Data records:
Start of Block
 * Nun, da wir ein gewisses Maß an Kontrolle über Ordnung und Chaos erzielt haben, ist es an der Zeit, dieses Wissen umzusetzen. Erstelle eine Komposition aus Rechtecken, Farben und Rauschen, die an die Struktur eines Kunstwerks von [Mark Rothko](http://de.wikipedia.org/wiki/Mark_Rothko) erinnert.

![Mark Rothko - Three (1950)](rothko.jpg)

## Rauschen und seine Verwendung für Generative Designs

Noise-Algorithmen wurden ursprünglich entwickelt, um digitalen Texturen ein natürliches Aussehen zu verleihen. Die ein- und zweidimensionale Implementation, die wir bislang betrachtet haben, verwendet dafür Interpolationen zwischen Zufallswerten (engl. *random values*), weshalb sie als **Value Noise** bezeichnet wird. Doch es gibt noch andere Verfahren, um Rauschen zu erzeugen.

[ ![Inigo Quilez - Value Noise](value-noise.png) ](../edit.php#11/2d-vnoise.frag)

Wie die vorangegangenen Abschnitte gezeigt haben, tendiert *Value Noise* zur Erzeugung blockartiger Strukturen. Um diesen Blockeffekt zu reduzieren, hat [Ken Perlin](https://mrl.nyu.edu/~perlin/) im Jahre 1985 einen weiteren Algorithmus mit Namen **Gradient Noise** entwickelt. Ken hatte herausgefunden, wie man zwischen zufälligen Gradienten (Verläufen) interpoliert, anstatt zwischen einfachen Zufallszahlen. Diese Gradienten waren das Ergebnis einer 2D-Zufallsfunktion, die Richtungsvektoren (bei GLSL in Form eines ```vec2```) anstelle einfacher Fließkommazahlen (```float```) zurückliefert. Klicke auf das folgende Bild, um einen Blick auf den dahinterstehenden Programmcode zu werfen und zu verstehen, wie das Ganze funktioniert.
End of Block
= Work request =
Without altering a single word, reproduce the entries above.

= Output of the task =
 * Nun, da wir ein gewisses Maß an Kontrolle über Ordnung und Chaos erzielt haben, ist es an der Zeit, dieses Wissen umzusetzen. Erstelle eine Komposition aus Rechtecken, Farben und Rauschen, die an die Struktur eines Kunstwerks von [Mark Rothko](http://de.wikipedia.org/wiki/Mark_Rothko) erinnert.

![Mark Rothko - Three (1950)](rothko.jpg)

## Rauschen und seine Verwendung für Generative Designs

Noise-Algorithmen wurden ursprünglich entwickelt, um digitalen Texturen ein natürliches Aussehen zu verleihen. Die ein- und zweidimensionale Implementation, die wir bislang betrachtet haben, verwendet dafür Interpolationen zwischen Zufallswerten (engl. *random values*), weshalb sie als **Value Noise** bezeichnet wird. Doch es gibt noch andere Verfahren, um Rauschen zu erzeugen.

[ ![Inigo Quilez - Value Noise](value-noise.png) ](../edit.php#11/2d-vnoise.frag)

Wie die vorangegangenen Abschnitte gezeigt haben, tendiert *Value Noise* zur Erzeugung blockartiger Strukturen. Um diesen Blockeffekt zu reduzieren, hat [Ken Perlin](https://mrl.nyu.edu/~perlin/) im Jahre 1985 einen weiteren Algorithmus mit Namen **Gradient Noise** entwickelt. Ken hatte herausgefunden, wie man zwischen zufälligen Gradienten (Verläufen) interpoliert, anstatt zwischen einfachen Zufallszahlen. Diese Gradienten waren das Ergebnis einer 2D-Zufallsfunktion, die Richtungsvektoren (bei GLSL in Form eines ```vec2```) anstelle einfacher Fließkommazahlen (```float```) zurückliefert. Klicke auf das folgende Bild, um einen Blick auf den dahinterstehenden Programmcode zu werfen und zu verstehen, wie das Ganze funktioniert.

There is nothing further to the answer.